Kalabrugovic-Abatantuono. Tutti e due provengono dalle periferie di questa nostra Milano multiculturale, ormai davvero simile a una grande metropoli. Giancarlo è di Bollate, dove i Palazzi esistono davvero e dove il mondo che descrive (e che conosce bene) fa parte dell’aria che ha respirato fin dall’infanzia. Diego viveva al Giambellino, nelle case minime dove brava gente e gente più marginale avevano imparato a coesistere. Racconta Abatantuono che la differenza tra un onesto camionista-padroncino e un po’ meno onesto ladro di camion, che abitavano casette confinanti, la si poteva dedurre da dove era posteggiato il camion. Se stava davanti alla casa del camionista, tutto a posto, se stava cinquanta metri più in là, cioè davanti al ladro, voleva dire che il vicino di casa glielo aveva rubato… Divertente intuizione del comico nel descrivere il vero!... Non era e non è poi così difficile costruire monologhi o personaggi, guardandosi intorno, o dentro, o di fianco…
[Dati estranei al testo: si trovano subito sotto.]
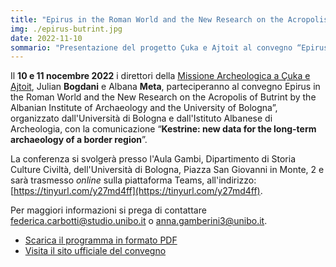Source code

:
 ```yaml
---
title: "Epirus in the Roman World and the New Research on the Acropolis of Butrint by the Albanian Institute of Archaeology and the University of Bologna"
img: ./epirus-butrint.jpg
date: 2022-11-10
sommario: "Presentazione del progetto Çuka e Ajtoit al convegno “Epirus in the Roman World and the New Research on the Acropolis of Butrint by the Albanian Institute of Archaeology and the University of Bologna”"
---
```



Il **10 e 11 nocembre 2022** i direttori della [Missione Archeologica a Çuka e Ajtoit](../../ricerca/missione-archeologica-sapienza-a-cuka-e-ajtoit-albania/), Julian **Bogdani** e Albana **Meta**, parteciperanno al convegno Epirus in the Roman World and the New Research on the Acropolis of Butrint by the Albanian Institute of Archaeology and the University of Bologna”, organizzato dall'Università di Bologna e dall'Istituto Albanese di Archeologia, con la comunicazione “**Kestrine: new data for the long-term archaeology of a border region**”.

La conferenza si svolgerà presso l'Aula Gambi, Dipartimento di Storia Culture Civiltà, dell'Università di Bologna,  Piazza San Giovanni in Monte, 2 e sarà trasmesso *online* sulla piattaforma Teams, all'indirizzo: [https://tinyurl.com/y27md4ff](https://tinyurl.com/y27md4ff).

Per maggiori informazioni si prega di contattare [federica.carbotti@studio.unibo.it](mailto:federica.carbotti@studio.unibo.it) o [anna.gamberini3@unibo.it](mailto:anna.gamberini3@unibo.it).


- [Scarica il programma in formato PDF](./Programme_Workshop_Bologna_Epirus_Butrint.pdf)
- [Visita il sito ufficiale del convegno](https://site.unibo.it/butrint/en/international-workshop-epirus-in-the-roman-world-and-the-new-research-on-the-acropolis-of-butrint/programme)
A ben vedere c’è un sottile e infinito gusto dell’analisi critica in chiave comica e quindi satirica, persino autoironica, nel cercare personaggi, situazioni, disagi, contraddizioni, scempi della società reale, ingegnandosi a costruirne numeri che facciano sorridere o ridere. C’è il piacere irresistibile – quello non lo abbiamo mai perso – della denuncia in minore di un paese “a vita bassa”, come dice Arbasino. E così Zelig, che passa per una trasmissione comica e disimpegnata, deve, è obbligata a andare a parare là dove c’è materia per ridere. E cioè là dove ci sono i discotecari e i Pini dei Palazzi, ma anche i tronisti e gli assessori un po’ cialtroni e confusi, le mamme alle prese coi figli adolescenti, le cafonaggini dei cantanti neomelodici improvvisati, le fregole degli intellettualini, le famiglie che vorrebbero che la figlia facesse la velina, ecc.
Insomma, per farsi capire e apprezzare dalla gente, Zelig deve andare ad attingere in quello che circonda la gente o in quello che la gente è. Facciamo comicità, questo è il nostro obiettivo primario. Forse facciamo anche satira sociale, visto che la satira è poi una branca del comico. Ma cerchiamo di farlo con la lievità che richiede la nostra professione. Altrimenti soccomberemmo nel rischio che corre chiunque si accinge a fare ridere: prendersi troppo sul serio.